- Born: c. 1986 or 1987 (age 39–40) Chicago, Illinois, U.S.
- Education: Pepperdine University
- Occupation: Journalist
- Employer: WMAQ-TV
- Spouse: Morgan Holt ​(m. 2012)​
- Children: 3
- Father: Lester Holt

= Stefan Holt =

American journalist and television news anchor (born 1980s)

Stefan Holt (born c. 1986/1987) is an American journalist and television news anchor for WMAQ-TV—the Chicago owned-and-operated station of NBC. He anchors alongside Allison Rosati for the 5 p.m., 6 p.m. and 10 p.m. news programs on this station, after he replaced Rob Stafford who retired on December 23, 2022.

== Early life ==
Holt was born in Chicago, Illinois. His father, Lester Holt, was the main anchor for WBBM-TV in that city. His mother, Carol Hagen, had worked as a flight attendant.

Holt is a 2009 graduate of Pepperdine University in Malibu, California. During his college years, he interned at KABC-TV in Los Angeles and NBC News in London.

== Career ==
Holt began his career at WPBF, the ABC-TV affiliate in West Palm Beach, Florida, as a reporter and anchor.

In 2011, Holt moved to NBC's Chicago television station WMAQ as a reporter and anchor. Eight months later, he was named weekday news anchor for the 4:30 a.m. – 7 a.m. newscast.

Holt was named anchor of the 4 p.m. newscast on WNBC-TV in New York City in 2016. In 2017, Holt added duties as anchor of WNBC's 11 p.m. news. He took over from long-time anchor Chuck Scarborough.

On August 19, 2020, Holt announced on Twitter that he would be returning to WMAQ in Chicago after four years at WNBC. He is the 4 p.m. and 10 p.m. anchor.
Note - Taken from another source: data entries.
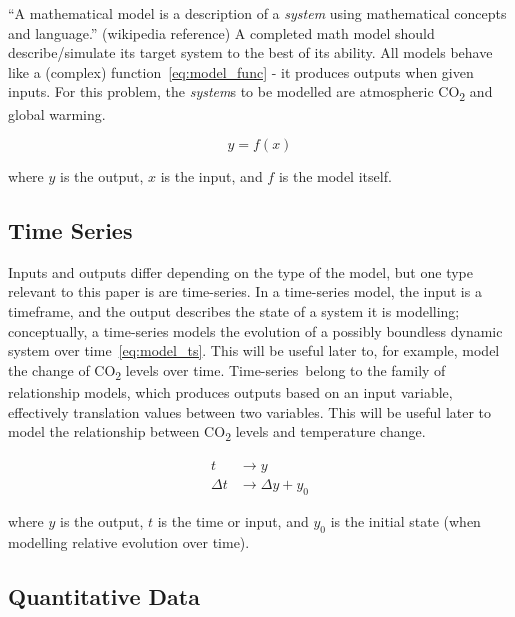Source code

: \documentclass{mcmthesis}
\begin{document}
    ``A mathematical model is a description of a \textit{system} using mathematical concepts and language.'' (wikipedia reference) A completed math model should describe/simulate it\textquotesingle s target system to the best of its ability. All models behave like a (complex) function~\eqref{eq:model_func} - it produces outputs when given inputs. For this problem, the \textit{system}s to be modelled are atmospheric CO\textsubscript{2} and global warming.

    \begin{equation}
        y = f(x)
        \label{eq:model_func}
    \end{equation}

    \noindent where $y$ is the output, $x$ is the input, and $f$ is the model itself.


    \subsection{Time Series}

    Inputs and outputs differ depending on the type of the model, but one type relevant to this paper is are time-series\textquotesingle . In a time-series model, the input is a timeframe, and the output describes the state of a system it is modelling; conceptually, a time-series models the evolution of a possibly boundless dynamic system over time~\eqref{eq:model_ts}. This will be useful later to, for example, model the change of CO\textsubscript{2} levels over time. Time-series\textquotesingle~belong to the family of relationship models, which produces outputs based on an input variable, effectively translation values between two variables. This will be useful later to model the relationship between CO\textsubscript{2} levels and temperature change.

    \begin{equation}
        \begin{aligned}
            t & \rightarrow y \\
            \Delta t & \rightarrow \Delta y + y_0
        \end{aligned}
        \label{eq:model_ts}
    \end{equation}

    \noindent where $y$ is the output, $t$ is the time or input, and $y_0$ is the initial state (when modelling relative evolution over time).


    \subsection{Quantitative Data}
\end{document}

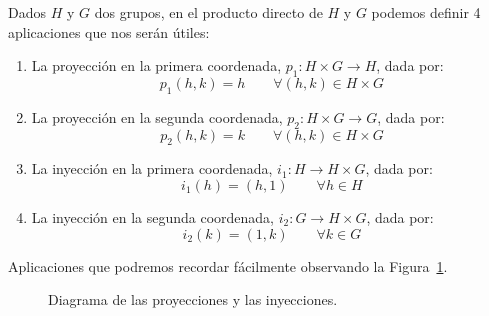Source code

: \begin{definicion}
    Dados $H$ y $G$ dos grupos, en el producto directo de $H$ y $G$ podemos definir 4 aplicaciones que nos serán útiles:
    \begin{enumerate}
        \item La proyección en la primera coordenada, $p_1:H\times G\to H$, dada por:
            \begin{equation*}
                p_1(h,k) = h \qquad \forall (h,k)\in H\times G
            \end{equation*}
        \item La proyección en la segunda coordenada, $p_2:H\times G\to G$, dada por:
            \begin{equation*}
                p_2(h,k) = k \qquad \forall (h,k)\in H\times G
            \end{equation*}
        \item La inyección en la primera coordenada, $i_1:H\to H\times G$, dada por:
            \begin{equation*}
                i_1(h) = (h,1) \qquad \forall h\in H
            \end{equation*}
        \item La inyección en la segunda coordenada, $i_2:G\to H\times G$, dada por:
            \begin{equation*}
                i_2(k) = (1,k) \qquad \forall k\in G
            \end{equation*}
    \end{enumerate}
    Aplicaciones que podremos recordar fácilmente observando la Figura~\ref{fig:proyecciones_inyecciones}.
    \begin{figure}[H]
        \centering
        \caption{Diagrama de las proyecciones y las inyecciones.}
        \label{fig:proyecciones_inyecciones}
    \end{figure}
\end{definicion}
He made his debut on October 12. David Ushery replaced Holt on WNBC's newscasts. His last day at WNBC was September 25, 2020.

== Personal life ==
Holt met his wife, Morgan, while both were attending Pepperdine University. They married at the college in 2012. In 2017, the couple announced the birth of their son, Henry, in New York City.

Holt's father, Lester Holt, is the anchor of Dateline NBC. His mother, Carol Hagen-Holt, is a New York City real estate agent.